WHAT IS REQUIRED>
Scan the entries and state how many lines contain "strategies". Write no other text.

INFORMATION PROVIDED>
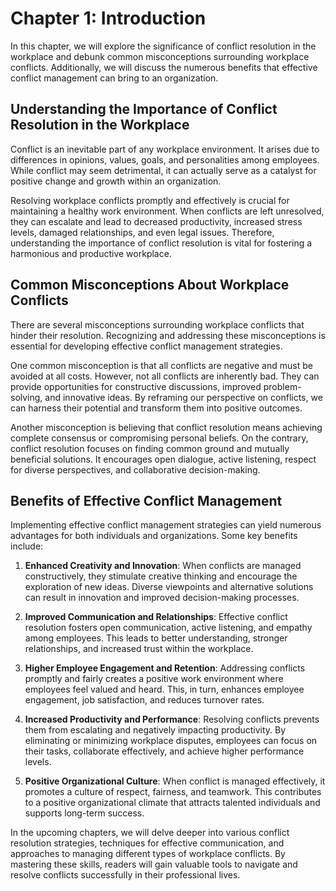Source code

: Chapter 1: Introduction
=======================

In this chapter, we will explore the significance of conflict resolution in the workplace and debunk common misconceptions surrounding workplace conflicts. Additionally, we will discuss the numerous benefits that effective conflict management can bring to an organization.

Understanding the Importance of Conflict Resolution in the Workplace
--------------------------------------------------------------------

Conflict is an inevitable part of any workplace environment. It arises due to differences in opinions, values, goals, and personalities among employees. While conflict may seem detrimental, it can actually serve as a catalyst for positive change and growth within an organization.

Resolving workplace conflicts promptly and effectively is crucial for maintaining a healthy work environment. When conflicts are left unresolved, they can escalate and lead to decreased productivity, increased stress levels, damaged relationships, and even legal issues. Therefore, understanding the importance of conflict resolution is vital for fostering a harmonious and productive workplace.

Common Misconceptions About Workplace Conflicts
-----------------------------------------------

There are several misconceptions surrounding workplace conflicts that hinder their resolution. Recognizing and addressing these misconceptions is essential for developing effective conflict management strategies.

One common misconception is that all conflicts are negative and must be avoided at all costs. However, not all conflicts are inherently bad. They can provide opportunities for constructive discussions, improved problem-solving, and innovative ideas. By reframing our perspective on conflicts, we can harness their potential and transform them into positive outcomes.

Another misconception is believing that conflict resolution means achieving complete consensus or compromising personal beliefs. On the contrary, conflict resolution focuses on finding common ground and mutually beneficial solutions. It encourages open dialogue, active listening, respect for diverse perspectives, and collaborative decision-making.

Benefits of Effective Conflict Management
-----------------------------------------

Implementing effective conflict management strategies can yield numerous advantages for both individuals and organizations. Some key benefits include:

1. **Enhanced Creativity and Innovation**: When conflicts are managed constructively, they stimulate creative thinking and encourage the exploration of new ideas. Diverse viewpoints and alternative solutions can result in innovation and improved decision-making processes.

2. **Improved Communication and Relationships**: Effective conflict resolution fosters open communication, active listening, and empathy among employees. This leads to better understanding, stronger relationships, and increased trust within the workplace.

3. **Higher Employee Engagement and Retention**: Addressing conflicts promptly and fairly creates a positive work environment where employees feel valued and heard. This, in turn, enhances employee engagement, job satisfaction, and reduces turnover rates.

4. **Increased Productivity and Performance**: Resolving conflicts prevents them from escalating and negatively impacting productivity. By eliminating or minimizing workplace disputes, employees can focus on their tasks, collaborate effectively, and achieve higher performance levels.

5. **Positive Organizational Culture**: When conflict is managed effectively, it promotes a culture of respect, fairness, and teamwork. This contributes to a positive organizational climate that attracts talented individuals and supports long-term success.

In the upcoming chapters, we will delve deeper into various conflict resolution strategies, techniques for effective communication, and approaches to managing different types of workplace conflicts. By mastering these skills, readers will gain valuable tools to navigate and resolve conflicts successfully in their professional lives.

ANSWER SECTION>
3